_REQUIRED ACTION_
Return all entries verbatim; skip any pictures.

_DATA FOR ANALYSIS_
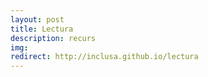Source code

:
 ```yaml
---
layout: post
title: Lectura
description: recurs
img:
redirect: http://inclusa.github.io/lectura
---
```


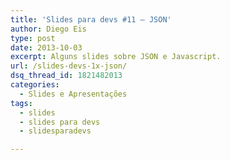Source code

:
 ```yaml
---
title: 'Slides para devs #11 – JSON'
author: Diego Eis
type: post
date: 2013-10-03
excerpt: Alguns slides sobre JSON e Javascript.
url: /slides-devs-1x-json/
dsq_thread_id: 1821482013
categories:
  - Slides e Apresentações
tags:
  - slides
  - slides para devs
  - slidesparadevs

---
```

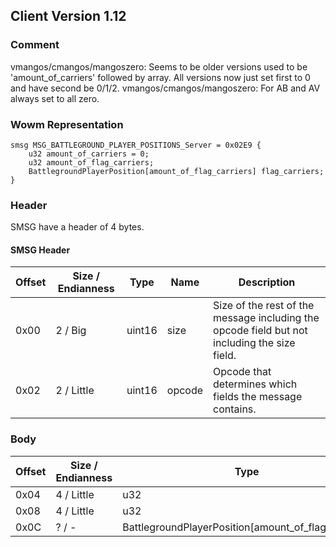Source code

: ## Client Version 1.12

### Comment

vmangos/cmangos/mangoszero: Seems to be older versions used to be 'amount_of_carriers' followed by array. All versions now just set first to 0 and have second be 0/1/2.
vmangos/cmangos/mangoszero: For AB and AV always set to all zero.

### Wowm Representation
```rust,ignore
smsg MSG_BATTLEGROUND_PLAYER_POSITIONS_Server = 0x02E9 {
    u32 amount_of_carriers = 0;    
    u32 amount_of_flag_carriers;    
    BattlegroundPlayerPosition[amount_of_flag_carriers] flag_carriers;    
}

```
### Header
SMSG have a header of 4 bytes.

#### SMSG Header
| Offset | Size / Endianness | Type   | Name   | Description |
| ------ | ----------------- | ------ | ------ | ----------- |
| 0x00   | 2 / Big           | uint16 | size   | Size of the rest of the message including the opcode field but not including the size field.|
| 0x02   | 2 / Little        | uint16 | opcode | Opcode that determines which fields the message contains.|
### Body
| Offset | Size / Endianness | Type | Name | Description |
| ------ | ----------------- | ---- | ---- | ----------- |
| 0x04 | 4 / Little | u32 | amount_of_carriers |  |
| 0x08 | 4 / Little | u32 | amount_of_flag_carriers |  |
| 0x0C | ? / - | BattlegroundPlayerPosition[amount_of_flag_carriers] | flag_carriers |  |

_ANSWER TO THIS PROBLEM_
Source code

:
 ```yaml
---
layout: post
title: Lectura
description: recurs
img:
redirect: http://inclusa.github.io/lectura
---
```


Source code

:
 ```yaml
---
title: 'Slides para devs #11 – JSON'
author: Diego Eis
type: post
date: 2013-10-03
excerpt: Alguns slides sobre JSON e Javascript.
url: /slides-devs-1x-json/
dsq_thread_id: 1821482013
categories:
  - Slides e Apresentações
tags:
  - slides
  - slides para devs
  - slidesparadevs

---
```

Source code

: ## Client Version 1.12

### Comment

vmangos/cmangos/mangoszero: Seems to be older versions used to be 'amount_of_carriers' followed by array. All versions now just set first to 0 and have second be 0/1/2.
vmangos/cmangos/mangoszero: For AB and AV always set to all zero.

### Wowm Representation
```rust,ignore
smsg MSG_BATTLEGROUND_PLAYER_POSITIONS_Server = 0x02E9 {
    u32 amount_of_carriers = 0;    
    u32 amount_of_flag_carriers;    
    BattlegroundPlayerPosition[amount_of_flag_carriers] flag_carriers;    
}

```
### Header
SMSG have a header of 4 bytes.

#### SMSG Header
| Offset | Size / Endianness | Type   | Name   | Description |
| ------ | ----------------- | ------ | ------ | ----------- |
| 0x00   | 2 / Big           | uint16 | size   | Size of the rest of the message including the opcode field but not including the size field.|
| 0x02   | 2 / Little        | uint16 | opcode | Opcode that determines which fields the message contains.|
### Body
| Offset | Size / Endianness | Type | Name | Description |
| ------ | ----------------- | ---- | ---- | ----------- |
| 0x04 | 4 / Little | u32 | amount_of_carriers |  |
| 0x08 | 4 / Little | u32 | amount_of_flag_carriers |  |
| 0x0C | ? / - | BattlegroundPlayerPosition[amount_of_flag_carriers] | flag_carriers |  |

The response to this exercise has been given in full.